Sometimes, that’s good.

This was not one of those times. After last night, I was going to quit again. Who do I think I am? Am I really overqualified for fast food/janitorial work/insert whatever here, or could I even physically do it? …Or do I think I’m above it? Or am I afraid I would get started and then be let go from ‘an easy job’? Would that be worse than being ‘let go’ from a job you’re actually qualified for? Because honestly, that sucked.

Needless to say, motivation was low today. I had to take a nap before noon, but wasn’t feeling much better upon waking. I opened Medium groggily, hoping the blue light might clear some of the cobwebs so I could actually accomplish something today.

Instead, I ended up following a trail of posts from writers I had never read before, but whose words seemed to be handed to me in just the right order.

The above, a reminder of that deep desire to speak my truth. To know the world’s eyes could see, but have the choice and timing to perhaps not.

And this, a jolt of reality. An awareness of time; to both slow down and not hold back.

How I wish I could give this to my 15-year-old self. These were the words she needed that no one had time to give. Yet, this remains just as relevant a few less than 10 years later. Perhaps that is why it moved me so; the many facets and versions of my self felt acknowledged all at once, a rare alignment I crave more of.

After feeling so reflective after the last piece, I found myself included in Jim’s wonder. Indeed, how many wonderful, beautiful, real individuals I’ve encountered. I marvel at the stories I’ve heard and witnessed in person, but have become equally grateful for those I see only through a screen.

But then a shift; I was included in this.
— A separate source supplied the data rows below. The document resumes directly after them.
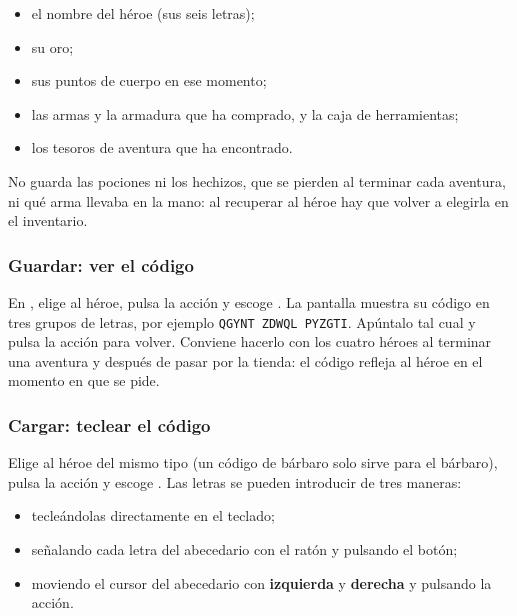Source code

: \begin{itemize}
\item el nombre del héroe (sus seis letras);
\item su oro;
\item sus puntos de cuerpo en ese momento;
\item las armas y la armadura que ha comprado, y la caja de herramientas;
\item los tesoros de aventura que ha encontrado.
\end{itemize}

No guarda las pociones ni los hechizos, que se pierden al terminar cada
aventura, ni qué arma llevaba en la mano: al recuperar al héroe hay que
volver a elegirla en el inventario.


\subsubsection*{Guardar: ver el código}

En , elige al héroe, pulsa la acción y escoge
. La pantalla muestra su código en tres grupos de letras,
por ejemplo \texttt{QGYNT ZDWQL PYZGTI}. Apúntalo tal cual y pulsa la acción
para volver. Conviene hacerlo con los cuatro héroes al terminar una aventura
y después de pasar por la tienda: el código refleja al héroe en el momento
en que se pide.

\subsubsection*{Cargar: teclear el código}

Elige al héroe del mismo tipo (un código de bárbaro solo sirve para el
bárbaro), pulsa la acción y escoge . Las letras se pueden
introducir de tres maneras:

\begin{itemize}
\item tecleándolas directamente en el teclado;
\item señalando cada letra del abecedario con el ratón y pulsando el botón;
\item moviendo el cursor del abecedario con \textbf{izquierda} y
  \textbf{derecha} y pulsando la acción.
\end{itemize}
I read all those words, every single one of them, and tried them on for size. I am historically a terrible receiver of compliments, but I steeled myself for these and allowed what I interpreted as the author’s intent to just sit for a moment. I’ve tried to express similar sentiments to others in the past, but it’s never felt genuine enough. I see that now I need to allow room for both.

And then the kick in the ass I totally needed to remember I still hadn’t written anything today.

And finally, some affirmation that others are doing what they set their hearts to, and the realization that I want to be the go-to person for “sleep(ing) with a disability/chronic illness/mental illness.”

Moral of the story? Rules, advice, and life are never without caveats. Recognize them, acknowledge them, learn from them (and others), and figure out how to know if you need one or not.